A single number is the whole answer: the count of lines in the records where "slower" occurs.

-------- Records to process

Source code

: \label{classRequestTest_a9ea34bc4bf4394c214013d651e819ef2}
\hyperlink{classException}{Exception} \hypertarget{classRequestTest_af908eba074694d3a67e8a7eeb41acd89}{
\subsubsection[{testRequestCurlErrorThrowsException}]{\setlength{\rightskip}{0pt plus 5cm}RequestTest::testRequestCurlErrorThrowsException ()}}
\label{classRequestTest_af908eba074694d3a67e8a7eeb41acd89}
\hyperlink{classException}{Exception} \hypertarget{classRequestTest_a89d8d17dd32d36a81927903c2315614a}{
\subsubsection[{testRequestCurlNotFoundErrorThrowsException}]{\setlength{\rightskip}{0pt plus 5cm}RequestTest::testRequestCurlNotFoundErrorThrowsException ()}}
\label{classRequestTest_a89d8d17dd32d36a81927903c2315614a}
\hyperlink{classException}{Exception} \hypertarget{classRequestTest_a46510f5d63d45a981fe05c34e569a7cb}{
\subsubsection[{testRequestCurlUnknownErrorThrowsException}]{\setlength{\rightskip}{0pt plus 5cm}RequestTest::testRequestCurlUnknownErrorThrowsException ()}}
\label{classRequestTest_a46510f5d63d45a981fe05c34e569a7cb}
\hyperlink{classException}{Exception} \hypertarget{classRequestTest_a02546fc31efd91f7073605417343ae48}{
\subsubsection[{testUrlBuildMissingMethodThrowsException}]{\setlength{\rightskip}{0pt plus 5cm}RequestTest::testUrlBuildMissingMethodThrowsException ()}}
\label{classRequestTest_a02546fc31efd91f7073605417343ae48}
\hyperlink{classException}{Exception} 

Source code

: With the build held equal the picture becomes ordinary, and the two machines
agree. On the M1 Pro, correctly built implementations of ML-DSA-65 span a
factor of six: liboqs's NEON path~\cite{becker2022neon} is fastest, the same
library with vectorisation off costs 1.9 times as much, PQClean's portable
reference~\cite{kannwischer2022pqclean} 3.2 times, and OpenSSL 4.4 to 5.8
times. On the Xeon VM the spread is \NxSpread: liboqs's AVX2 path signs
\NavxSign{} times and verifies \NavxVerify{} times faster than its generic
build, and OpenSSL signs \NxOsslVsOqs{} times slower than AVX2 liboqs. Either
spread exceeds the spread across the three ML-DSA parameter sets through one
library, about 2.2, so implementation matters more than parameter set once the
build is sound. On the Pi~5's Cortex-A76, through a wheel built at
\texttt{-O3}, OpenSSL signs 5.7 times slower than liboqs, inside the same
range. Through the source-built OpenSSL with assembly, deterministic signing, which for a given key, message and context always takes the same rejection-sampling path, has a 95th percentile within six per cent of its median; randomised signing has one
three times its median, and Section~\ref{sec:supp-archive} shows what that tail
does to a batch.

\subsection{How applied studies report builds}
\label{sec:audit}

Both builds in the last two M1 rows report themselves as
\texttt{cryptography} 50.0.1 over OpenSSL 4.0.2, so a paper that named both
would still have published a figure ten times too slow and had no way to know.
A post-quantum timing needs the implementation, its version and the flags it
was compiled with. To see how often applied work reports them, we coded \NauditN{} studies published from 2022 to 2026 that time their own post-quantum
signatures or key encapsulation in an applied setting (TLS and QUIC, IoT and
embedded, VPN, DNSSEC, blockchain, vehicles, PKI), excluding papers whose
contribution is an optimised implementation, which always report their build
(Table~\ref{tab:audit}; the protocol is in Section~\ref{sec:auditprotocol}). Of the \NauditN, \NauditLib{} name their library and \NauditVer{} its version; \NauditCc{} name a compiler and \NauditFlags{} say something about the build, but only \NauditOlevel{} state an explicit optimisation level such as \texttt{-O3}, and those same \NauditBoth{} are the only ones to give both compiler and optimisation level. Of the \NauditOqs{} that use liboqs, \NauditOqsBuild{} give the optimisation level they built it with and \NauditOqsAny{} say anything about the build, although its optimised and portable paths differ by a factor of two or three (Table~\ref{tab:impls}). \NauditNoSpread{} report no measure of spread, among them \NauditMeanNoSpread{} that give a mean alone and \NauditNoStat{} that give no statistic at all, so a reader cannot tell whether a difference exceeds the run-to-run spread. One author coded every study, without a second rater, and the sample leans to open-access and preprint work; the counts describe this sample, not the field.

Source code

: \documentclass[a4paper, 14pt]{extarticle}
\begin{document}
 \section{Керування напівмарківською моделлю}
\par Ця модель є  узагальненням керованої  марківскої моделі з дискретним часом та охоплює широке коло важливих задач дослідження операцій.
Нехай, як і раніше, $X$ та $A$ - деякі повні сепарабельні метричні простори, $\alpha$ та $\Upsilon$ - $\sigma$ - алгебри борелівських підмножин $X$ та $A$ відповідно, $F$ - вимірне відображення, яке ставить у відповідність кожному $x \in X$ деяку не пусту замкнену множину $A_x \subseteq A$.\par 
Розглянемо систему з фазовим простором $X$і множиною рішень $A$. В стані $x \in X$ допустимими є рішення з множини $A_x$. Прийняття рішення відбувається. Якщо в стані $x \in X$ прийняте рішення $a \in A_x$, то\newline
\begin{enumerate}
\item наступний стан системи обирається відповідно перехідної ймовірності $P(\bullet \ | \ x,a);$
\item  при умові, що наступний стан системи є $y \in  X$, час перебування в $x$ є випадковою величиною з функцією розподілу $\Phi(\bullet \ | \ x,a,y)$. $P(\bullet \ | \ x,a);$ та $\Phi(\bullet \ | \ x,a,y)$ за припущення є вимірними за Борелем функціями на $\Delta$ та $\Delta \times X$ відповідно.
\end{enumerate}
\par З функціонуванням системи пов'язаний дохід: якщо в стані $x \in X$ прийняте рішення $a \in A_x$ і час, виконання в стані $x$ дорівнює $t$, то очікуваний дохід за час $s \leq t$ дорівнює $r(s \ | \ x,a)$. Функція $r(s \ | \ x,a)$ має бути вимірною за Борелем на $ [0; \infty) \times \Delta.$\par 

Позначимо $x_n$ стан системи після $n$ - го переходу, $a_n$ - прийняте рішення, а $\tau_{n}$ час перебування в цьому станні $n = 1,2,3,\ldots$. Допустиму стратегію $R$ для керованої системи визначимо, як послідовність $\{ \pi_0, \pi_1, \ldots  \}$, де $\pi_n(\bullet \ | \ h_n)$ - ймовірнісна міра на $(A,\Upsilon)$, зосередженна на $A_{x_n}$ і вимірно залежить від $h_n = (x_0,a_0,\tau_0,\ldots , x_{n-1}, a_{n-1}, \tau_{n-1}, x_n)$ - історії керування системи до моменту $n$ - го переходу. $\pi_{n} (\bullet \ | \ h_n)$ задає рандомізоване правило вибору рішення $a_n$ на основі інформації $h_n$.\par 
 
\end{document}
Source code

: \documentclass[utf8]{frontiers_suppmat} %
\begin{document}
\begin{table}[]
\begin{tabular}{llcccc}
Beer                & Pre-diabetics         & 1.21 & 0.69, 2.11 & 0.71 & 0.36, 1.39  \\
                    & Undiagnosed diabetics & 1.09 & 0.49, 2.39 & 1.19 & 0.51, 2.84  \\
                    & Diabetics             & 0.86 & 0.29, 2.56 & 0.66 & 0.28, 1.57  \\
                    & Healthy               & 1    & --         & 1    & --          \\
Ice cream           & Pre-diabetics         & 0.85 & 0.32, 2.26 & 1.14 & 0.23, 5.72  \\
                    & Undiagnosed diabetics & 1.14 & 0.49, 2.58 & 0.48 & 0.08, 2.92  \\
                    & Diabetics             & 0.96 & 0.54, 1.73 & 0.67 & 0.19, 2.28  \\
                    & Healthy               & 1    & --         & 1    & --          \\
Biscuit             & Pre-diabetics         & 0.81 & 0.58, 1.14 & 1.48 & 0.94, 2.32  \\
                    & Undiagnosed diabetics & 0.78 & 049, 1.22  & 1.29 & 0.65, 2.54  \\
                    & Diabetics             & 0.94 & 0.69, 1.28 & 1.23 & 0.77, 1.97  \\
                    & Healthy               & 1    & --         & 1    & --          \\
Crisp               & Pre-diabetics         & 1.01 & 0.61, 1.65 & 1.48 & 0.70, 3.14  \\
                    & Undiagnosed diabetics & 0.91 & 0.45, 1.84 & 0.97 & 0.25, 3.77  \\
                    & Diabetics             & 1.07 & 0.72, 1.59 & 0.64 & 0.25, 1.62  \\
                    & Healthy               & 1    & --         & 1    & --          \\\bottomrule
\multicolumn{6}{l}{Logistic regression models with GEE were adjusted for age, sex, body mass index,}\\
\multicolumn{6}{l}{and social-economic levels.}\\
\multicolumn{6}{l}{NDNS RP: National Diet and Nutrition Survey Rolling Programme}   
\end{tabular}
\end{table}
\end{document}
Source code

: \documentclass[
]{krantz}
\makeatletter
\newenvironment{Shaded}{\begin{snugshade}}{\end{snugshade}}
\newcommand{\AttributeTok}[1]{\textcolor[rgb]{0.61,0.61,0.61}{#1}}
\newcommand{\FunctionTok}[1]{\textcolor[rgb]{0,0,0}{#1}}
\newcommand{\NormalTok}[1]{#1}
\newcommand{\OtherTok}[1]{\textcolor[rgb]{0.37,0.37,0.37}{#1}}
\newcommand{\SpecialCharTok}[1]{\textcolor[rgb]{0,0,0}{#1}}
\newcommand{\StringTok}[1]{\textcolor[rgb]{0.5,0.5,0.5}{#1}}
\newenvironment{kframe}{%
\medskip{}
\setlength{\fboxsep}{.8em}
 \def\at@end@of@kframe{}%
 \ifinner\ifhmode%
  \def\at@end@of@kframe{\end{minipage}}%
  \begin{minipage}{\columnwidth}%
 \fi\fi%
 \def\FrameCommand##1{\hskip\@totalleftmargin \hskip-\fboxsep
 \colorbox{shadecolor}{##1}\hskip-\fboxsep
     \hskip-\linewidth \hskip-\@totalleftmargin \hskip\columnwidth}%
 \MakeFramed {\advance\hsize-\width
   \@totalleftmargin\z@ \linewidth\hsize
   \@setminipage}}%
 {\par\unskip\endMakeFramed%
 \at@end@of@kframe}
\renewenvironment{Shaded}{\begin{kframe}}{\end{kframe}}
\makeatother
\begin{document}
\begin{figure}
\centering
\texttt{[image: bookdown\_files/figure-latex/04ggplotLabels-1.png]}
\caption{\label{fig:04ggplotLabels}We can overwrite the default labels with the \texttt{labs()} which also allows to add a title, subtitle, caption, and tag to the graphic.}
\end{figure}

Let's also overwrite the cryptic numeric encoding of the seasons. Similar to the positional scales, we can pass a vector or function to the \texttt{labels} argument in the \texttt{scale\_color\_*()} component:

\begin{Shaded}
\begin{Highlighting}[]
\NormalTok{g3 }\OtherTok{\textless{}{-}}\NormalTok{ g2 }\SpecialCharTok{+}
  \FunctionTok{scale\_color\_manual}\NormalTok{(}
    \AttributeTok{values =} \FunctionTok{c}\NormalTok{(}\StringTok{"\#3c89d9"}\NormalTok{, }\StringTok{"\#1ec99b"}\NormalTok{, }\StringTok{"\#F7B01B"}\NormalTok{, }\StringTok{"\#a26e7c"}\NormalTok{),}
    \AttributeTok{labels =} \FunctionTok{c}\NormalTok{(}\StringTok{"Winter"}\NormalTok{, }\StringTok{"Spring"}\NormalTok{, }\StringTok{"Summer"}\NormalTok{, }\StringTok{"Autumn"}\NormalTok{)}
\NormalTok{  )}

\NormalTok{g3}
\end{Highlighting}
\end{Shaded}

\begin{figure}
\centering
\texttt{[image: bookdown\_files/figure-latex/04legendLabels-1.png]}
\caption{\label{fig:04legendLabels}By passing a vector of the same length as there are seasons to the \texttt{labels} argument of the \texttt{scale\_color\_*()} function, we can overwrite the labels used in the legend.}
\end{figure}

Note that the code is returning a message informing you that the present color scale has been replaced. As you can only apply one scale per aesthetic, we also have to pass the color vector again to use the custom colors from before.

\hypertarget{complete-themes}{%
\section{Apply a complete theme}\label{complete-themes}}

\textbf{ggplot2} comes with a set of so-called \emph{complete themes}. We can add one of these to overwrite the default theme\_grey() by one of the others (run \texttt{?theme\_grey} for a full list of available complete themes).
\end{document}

----------------

• _Task solution_
2